Отсутствие каких-либо философских или хотя бы институциональных реалий в фильме можно списать на преклонный возраст Марины Густавовны: нехорошо мучить 96-летнюю женщину сложными вопросами — пусть лучше поговорит о себе и о семье. Беда только в том, что эта гипотеза неверна.

В 2011 году вышел документальный фильм венгерского режиссера Яноша Домокоша «Палимпсест», тоже построенный на разговорах с Мариной Шпет. Там собеседники не только подробно беседуют о незавершенном научном и образовательном проекте Шпета, но и отправляются (на троллейбусе) в один из корпусов нынешнего РГГУ, где когда-то располагался Московский городской народный университет им. Шанявского, в котором профессорствовал Шпет. По дороге Марина Густавовна рассказывает историю здания: с 1920 года в нем обосновался Коммунистический университет им. Свердлова, превратившийся впоследствии в Высшую партийную школу. Дочь Шпета ждет, что фамилия Шпет сработает в РГГУ как пропуск. Но напрасно: стоящий при входе сотрудник частного охранного предприятия фамилии такой не знает и дочь Шпета со съемочной группой не пускает. Они пытаются обратиться к студентам, но студенты, увы, тоже не в курсе.

Другими словами, в «Палимпсесте» делается попытка проследить интеллектуальную историю России на примере судьбы философского наследия Шпета. Режиссер-документалист старается ухватить реальность. В «Дочери философа Шпета», напротив, рассказывается о печальной судьбе чудака из обедневших польских шляхтичей в русских просторах, а камера никогда не выходит за пределы комнаты. Вывод из этого фильма следует сугубо частный: надо слушать, что расскажут тебе мудрые старушки, и всеми силами стараться не дичать, поддерживая столь же живой круг культурного общения, как у Шпетов, — следует дружить с нынешними Москвиными и Качаловыми и ездить с визитами к нынешним Балтрушайтисам (или кто там у нас теперь посол Литовской республики в Москве).

***

Трудно не заметить, что повествование во всех трех фильмах (в «Отделе» — в чуть меньшей степени) построено на рассказах женщин, сидящих у себя дома. О работе режиссеров, ученых и философов, то есть об устройстве творческой сферы и гуманитарного знания, нам рассказывают домохозяйки — с обязательными перечислениями друзей и родственных связей. У Бориса Грушина была очень красивая жена, блестящая Рената Гальцева ушла в конце концов от Бибихина, а внучка философа Шпета Елена Владимировна Вальтер вышла замуж за сына Бориса Пастернака Евгения — недаром обе семьи крепко дружили с Нейгаузами.

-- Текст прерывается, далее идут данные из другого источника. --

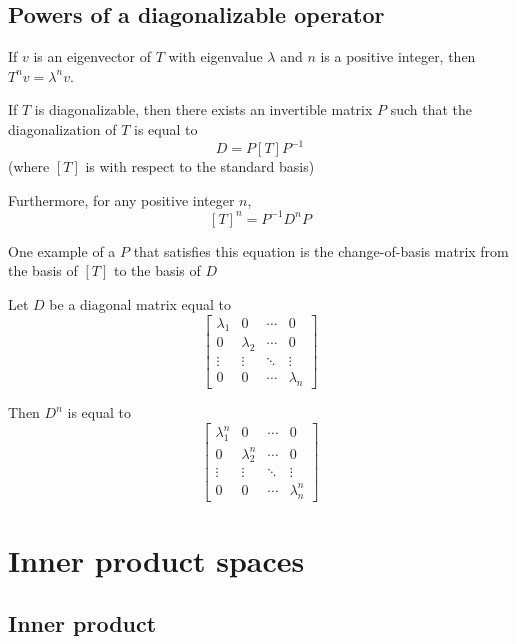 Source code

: \subsection{Powers of a diagonalizable operator}

\begin{lemma}
  If $v$ is an eigenvector of $T$ with eigenvalue $\lambda$ and $n$ is a positive integer, then $T^n v = \lambda^n v$.
\end{lemma}

\begin{lemma}
  If $T$ is diagonalizable, then there exists an invertible matrix $P$ such that the diagonalization of $T$ is equal to
  \[
    D = P [T] P^{-1}
  \]
  (where $[T]$ is with respect to the standard basis)

  Furthermore, for any positive integer $n$,
  \[
    [T]^n = P^{-1} D^n P
  \]

  One example of a $P$ that satisfies this equation is the change-of-basis matrix from the basis of $[T]$ to the basis of $D$
\end{lemma}

\begin{procedure}
  Let $D$ be a diagonal matrix equal to
  \[
    \begin{bmatrix}
      \lambda_1 & 0 & \cdots & 0 \\
      0 & \lambda_2 & \cdots & 0 \\
      \vdots & \vdots & \ddots & \vdots \\
      0 & 0 & \cdots & \lambda_n
    \end{bmatrix}
  \]

  Then $D^n$ is equal to
  \[
    \begin{bmatrix}
      \lambda_1^n & 0 & \cdots & 0 \\
      0 & \lambda_2^n & \cdots & 0 \\
      \vdots & \vdots & \ddots & \vdots \\
      0 & 0 & \cdots & \lambda_n^n
    \end{bmatrix}
  \]
\end{procedure}

\section{Inner product spaces}

\subsection{Inner product}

Сага о семьях и крепком дружеском круге полностью вытеснила содержательный разговор о деле, о творчестве и о научной работе. Через двадцать с небольшим лет после лотмановских «Бесед о русской культуре» телевизор под той же рубрикой выдает нам беседы о хороших московских домах. И это не результат идеологических происков нынешней власти и не симптом восстановления «Домостроя». Причина проста до неприличия: матриархи из хороших московских семей еще способны производить хоть какой-то связный дискурс, а документалисты — уже нет.